# Snow goose migration



## *Andi

It is a little early, this I know ...

But I'm looking for the start of migration ...

Hey ... you folks up north ... :wave:

What can you tell me?


----------



## UncleJoe

Nothing here yet. I'll be sure to let you know when they're headed your way.


----------



## *Andi

UncleJoe said:


> Nothing here yet. I'll be sure to let you know when they're headed your way.


:thankyou:

That would be grand! :flower:


----------



## *Andi

Saw 4 Canadian Geese today ... didn't see a suitcase. rolleyes So not sure if they are local on the move or working the migration.

Anyhow, they were the first I've seen in a long while.


----------



## Freyadog

Didn't know we had Snow Geese this far South.


----------



## *Andi

They come into the Potomac River south to the Rappahannock River (near Richmond). We also have a hunting season on them but I'm hunting "pictures".


----------



## NaeKid

The geese are still in the northern area as far as I can tell - I haven't noticed any migration yet. Last year there was some migration during the middle of August, but, this year it is looking good.


----------



## *Andi

NaeKid said:


> The geese are still in the northern area as far as I can tell - I haven't noticed any migration yet. Last year there was some migration during the middle of August, but, this year it is looking good.


Thanks!

And I'm sure you are right. (sigh)

The locals on the Rappahannock River say anywhere from the mid point of this month or the mid of next month ... waiting has never been my strong point. :gaah: lol

Thanks for posting.


----------



## Magus

Our ex pat Canadian geese are all going home...its creepy!


----------



## *Andi

Magus said:


> Our ex pat Canadian geese are all going home...its creepy!


What do you mean?


----------



## UncleJoe

We had about 2 dozen in the pond when I got home today.
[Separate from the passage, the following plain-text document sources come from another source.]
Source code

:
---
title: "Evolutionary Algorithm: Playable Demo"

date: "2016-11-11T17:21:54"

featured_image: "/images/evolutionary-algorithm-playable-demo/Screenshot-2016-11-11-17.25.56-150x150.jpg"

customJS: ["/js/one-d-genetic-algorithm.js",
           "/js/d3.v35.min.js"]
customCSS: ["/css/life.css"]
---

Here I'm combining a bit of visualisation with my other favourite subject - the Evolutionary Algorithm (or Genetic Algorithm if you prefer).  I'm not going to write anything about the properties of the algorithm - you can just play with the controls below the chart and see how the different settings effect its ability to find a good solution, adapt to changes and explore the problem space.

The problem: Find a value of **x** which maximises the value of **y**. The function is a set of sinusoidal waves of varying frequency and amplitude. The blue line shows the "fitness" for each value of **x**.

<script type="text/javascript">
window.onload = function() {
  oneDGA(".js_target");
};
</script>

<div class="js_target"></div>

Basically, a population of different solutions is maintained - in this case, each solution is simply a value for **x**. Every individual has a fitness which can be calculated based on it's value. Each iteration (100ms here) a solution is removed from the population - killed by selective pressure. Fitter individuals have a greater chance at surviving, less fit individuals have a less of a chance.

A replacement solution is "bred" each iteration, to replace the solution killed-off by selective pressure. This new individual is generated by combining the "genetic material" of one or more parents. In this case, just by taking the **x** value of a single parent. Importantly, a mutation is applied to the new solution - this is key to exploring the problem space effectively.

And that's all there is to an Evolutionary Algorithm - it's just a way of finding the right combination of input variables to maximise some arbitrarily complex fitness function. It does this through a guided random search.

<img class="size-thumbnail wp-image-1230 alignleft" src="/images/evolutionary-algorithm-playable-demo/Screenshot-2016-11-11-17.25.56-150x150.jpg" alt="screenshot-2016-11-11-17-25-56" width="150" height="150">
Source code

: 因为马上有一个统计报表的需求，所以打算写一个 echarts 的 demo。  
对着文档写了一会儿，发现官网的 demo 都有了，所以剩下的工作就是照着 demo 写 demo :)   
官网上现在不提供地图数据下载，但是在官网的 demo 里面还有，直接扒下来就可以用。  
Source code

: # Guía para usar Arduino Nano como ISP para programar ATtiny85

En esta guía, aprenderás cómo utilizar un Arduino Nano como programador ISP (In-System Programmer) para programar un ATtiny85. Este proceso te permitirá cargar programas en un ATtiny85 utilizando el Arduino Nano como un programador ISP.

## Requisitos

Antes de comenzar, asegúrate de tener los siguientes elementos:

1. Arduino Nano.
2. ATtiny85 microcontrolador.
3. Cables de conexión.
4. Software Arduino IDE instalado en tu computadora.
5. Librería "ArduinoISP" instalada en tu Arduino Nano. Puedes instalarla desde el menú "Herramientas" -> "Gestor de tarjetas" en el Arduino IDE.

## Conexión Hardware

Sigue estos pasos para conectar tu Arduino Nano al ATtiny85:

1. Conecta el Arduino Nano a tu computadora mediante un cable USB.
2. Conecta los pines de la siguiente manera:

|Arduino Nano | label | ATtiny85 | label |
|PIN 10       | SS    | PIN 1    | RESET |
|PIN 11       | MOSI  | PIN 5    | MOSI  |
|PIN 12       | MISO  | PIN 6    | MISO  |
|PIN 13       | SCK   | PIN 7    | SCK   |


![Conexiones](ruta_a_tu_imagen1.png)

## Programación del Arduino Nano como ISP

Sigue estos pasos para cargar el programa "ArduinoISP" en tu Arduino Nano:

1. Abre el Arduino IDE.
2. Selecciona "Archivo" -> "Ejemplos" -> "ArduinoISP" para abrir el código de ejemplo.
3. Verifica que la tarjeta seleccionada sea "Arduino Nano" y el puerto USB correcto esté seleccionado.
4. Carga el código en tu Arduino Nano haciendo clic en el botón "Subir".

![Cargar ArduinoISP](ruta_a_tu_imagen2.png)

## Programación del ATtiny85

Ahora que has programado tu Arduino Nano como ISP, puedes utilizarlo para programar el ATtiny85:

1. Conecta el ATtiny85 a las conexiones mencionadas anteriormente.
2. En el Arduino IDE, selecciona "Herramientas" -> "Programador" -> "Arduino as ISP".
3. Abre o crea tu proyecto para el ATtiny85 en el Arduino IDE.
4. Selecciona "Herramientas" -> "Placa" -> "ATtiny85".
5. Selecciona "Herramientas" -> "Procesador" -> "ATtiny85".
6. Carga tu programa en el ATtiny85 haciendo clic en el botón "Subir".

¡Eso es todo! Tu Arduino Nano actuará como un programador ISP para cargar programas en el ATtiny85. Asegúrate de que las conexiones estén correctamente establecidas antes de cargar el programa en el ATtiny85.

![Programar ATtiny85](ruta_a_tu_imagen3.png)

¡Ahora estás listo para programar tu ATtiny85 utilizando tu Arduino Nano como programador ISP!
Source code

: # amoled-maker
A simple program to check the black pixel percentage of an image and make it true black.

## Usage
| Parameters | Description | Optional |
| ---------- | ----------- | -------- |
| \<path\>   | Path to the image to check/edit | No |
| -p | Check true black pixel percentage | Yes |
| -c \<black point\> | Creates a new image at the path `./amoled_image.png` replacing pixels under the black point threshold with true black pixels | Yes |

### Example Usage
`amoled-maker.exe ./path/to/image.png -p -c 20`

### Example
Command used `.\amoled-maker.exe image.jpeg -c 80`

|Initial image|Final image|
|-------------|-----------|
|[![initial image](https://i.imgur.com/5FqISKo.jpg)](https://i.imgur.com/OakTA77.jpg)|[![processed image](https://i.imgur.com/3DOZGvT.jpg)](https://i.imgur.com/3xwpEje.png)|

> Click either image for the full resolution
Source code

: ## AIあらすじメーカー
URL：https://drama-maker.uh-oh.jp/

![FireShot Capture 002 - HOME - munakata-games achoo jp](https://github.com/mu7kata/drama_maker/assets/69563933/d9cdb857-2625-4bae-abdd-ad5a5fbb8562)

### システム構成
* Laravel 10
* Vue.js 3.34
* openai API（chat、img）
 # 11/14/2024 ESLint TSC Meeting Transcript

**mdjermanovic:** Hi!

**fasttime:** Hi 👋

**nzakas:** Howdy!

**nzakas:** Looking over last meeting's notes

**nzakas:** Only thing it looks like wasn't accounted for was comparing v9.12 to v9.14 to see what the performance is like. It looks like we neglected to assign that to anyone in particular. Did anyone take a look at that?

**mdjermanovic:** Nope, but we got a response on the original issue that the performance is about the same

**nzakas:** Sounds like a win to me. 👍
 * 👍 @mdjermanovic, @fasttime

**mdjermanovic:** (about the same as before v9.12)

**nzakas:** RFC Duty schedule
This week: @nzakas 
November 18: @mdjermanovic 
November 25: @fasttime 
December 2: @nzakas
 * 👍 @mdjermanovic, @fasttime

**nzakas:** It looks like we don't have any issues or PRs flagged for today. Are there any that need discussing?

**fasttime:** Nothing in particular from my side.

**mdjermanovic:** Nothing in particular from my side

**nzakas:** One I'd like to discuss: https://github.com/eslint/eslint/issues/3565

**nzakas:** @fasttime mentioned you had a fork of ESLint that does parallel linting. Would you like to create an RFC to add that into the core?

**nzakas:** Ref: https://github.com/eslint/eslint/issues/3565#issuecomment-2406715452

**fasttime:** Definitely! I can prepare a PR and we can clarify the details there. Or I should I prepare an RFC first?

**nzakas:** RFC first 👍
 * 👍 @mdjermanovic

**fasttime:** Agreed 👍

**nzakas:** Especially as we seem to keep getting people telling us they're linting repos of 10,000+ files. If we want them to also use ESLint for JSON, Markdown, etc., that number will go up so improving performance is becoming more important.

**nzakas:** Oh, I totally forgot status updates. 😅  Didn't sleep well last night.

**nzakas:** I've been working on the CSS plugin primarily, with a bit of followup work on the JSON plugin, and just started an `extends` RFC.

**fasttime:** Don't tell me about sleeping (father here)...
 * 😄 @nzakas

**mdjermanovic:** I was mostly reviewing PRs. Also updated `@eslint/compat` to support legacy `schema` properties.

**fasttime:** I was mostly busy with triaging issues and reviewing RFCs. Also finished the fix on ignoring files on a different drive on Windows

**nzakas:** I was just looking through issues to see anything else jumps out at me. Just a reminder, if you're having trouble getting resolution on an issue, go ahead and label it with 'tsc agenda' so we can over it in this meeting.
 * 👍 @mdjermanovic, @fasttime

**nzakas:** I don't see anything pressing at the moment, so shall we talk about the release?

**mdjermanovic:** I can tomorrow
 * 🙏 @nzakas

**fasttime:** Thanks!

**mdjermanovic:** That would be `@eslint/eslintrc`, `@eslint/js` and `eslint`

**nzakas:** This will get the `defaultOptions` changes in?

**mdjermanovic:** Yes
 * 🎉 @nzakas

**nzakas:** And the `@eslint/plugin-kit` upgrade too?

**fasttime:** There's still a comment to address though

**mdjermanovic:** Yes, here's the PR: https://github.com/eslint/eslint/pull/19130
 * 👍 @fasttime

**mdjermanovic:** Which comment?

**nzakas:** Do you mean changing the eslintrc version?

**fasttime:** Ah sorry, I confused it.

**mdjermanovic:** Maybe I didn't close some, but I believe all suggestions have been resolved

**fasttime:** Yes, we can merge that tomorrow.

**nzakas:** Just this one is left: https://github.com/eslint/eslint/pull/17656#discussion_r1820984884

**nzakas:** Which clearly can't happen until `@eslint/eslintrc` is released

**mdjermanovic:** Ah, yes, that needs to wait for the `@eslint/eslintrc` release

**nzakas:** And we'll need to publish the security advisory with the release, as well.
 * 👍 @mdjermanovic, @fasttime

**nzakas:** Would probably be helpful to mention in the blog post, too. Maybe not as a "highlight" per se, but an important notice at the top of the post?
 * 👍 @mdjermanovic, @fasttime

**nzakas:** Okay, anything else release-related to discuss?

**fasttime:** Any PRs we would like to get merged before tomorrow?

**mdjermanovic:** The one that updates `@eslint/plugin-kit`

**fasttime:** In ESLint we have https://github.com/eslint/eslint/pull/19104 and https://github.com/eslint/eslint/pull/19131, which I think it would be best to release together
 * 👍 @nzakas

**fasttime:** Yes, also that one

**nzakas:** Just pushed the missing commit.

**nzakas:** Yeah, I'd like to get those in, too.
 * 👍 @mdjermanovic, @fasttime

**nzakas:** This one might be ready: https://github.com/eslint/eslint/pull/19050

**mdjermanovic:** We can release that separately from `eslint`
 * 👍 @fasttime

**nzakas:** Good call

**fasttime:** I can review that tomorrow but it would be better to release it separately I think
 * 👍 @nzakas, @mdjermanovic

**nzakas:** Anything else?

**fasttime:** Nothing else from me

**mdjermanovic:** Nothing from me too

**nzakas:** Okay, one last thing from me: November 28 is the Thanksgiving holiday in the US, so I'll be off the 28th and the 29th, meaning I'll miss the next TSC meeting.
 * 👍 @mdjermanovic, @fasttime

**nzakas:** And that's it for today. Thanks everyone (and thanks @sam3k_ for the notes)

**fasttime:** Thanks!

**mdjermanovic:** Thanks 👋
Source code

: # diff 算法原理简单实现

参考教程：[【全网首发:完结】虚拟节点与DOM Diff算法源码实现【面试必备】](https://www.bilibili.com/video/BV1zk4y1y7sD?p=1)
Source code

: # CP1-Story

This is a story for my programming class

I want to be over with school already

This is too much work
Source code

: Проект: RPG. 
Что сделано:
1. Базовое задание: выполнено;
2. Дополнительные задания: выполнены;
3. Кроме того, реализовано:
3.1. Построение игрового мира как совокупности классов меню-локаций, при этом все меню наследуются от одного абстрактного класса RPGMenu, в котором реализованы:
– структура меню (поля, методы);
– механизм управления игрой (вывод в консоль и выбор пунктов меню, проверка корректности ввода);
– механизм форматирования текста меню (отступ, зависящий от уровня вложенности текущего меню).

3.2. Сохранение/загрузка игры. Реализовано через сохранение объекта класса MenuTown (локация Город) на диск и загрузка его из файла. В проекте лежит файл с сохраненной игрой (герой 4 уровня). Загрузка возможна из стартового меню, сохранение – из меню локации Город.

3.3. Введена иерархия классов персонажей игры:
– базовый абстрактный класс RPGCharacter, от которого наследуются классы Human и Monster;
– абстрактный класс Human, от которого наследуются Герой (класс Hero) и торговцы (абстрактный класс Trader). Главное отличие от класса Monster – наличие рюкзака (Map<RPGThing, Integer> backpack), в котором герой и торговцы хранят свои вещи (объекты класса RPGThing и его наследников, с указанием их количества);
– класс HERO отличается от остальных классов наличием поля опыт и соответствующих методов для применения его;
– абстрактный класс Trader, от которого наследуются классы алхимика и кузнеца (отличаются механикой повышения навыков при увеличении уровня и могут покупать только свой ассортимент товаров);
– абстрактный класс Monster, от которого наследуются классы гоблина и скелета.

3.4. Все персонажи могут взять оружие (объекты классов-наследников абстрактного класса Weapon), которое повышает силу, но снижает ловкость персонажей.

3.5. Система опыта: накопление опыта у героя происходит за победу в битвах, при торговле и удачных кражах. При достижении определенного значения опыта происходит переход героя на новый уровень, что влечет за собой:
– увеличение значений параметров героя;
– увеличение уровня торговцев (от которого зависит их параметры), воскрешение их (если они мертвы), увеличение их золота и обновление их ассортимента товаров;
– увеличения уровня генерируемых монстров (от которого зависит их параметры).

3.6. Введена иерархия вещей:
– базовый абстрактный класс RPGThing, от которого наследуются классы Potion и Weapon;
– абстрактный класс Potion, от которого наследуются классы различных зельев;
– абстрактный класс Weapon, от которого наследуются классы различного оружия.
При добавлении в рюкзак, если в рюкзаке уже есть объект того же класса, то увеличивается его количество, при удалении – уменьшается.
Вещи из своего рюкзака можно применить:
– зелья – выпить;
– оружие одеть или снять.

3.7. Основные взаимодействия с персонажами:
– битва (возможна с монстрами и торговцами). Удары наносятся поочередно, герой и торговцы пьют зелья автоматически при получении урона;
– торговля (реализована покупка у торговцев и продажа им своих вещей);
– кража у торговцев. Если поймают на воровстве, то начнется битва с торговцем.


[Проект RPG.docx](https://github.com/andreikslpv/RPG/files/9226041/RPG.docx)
A sign? :dunno:


----------



## *Andi

UncleJoe said:


> A sign? :dunno:


It is if that is not normal for your pond. 

Were they Snow or Canada? (and thanks for letting me know. :2thumb


----------



## UncleJoe

*Andi said:


> It is if that is not normal for your pond.
> 
> Were they Snow or Canada? (and thanks for letting me know. :2thumb


It's the first time this year I've seen that many at one time but I don't know one goose from another.  All I know is they make a lot of racket and a couple of the dogs love to jump in and try to catch them; always failing.


----------



## *Andi

Sounds like the dogs were having some fun. 

I thought I would post a link to wiki with a little info about the snow goose (and pictures) ...

http://en.wikipedia.org/?title=Snow_Goose


----------



## UncleJoe

Nope. That's not what we had. They were all dark colored. Canadian?


----------



## *Andi

Yea, I'd say the Canada goose but that is alright ... When one starts to move others are not long behind.


----------



## *Andi

Made a quick trip to the coast before hunting season ... The eagles were grand, I never get tired of watching them. Made notes of about 10 pair and a few singles.

Duck season opens in a few days but only a few ducks were on hand for pictures.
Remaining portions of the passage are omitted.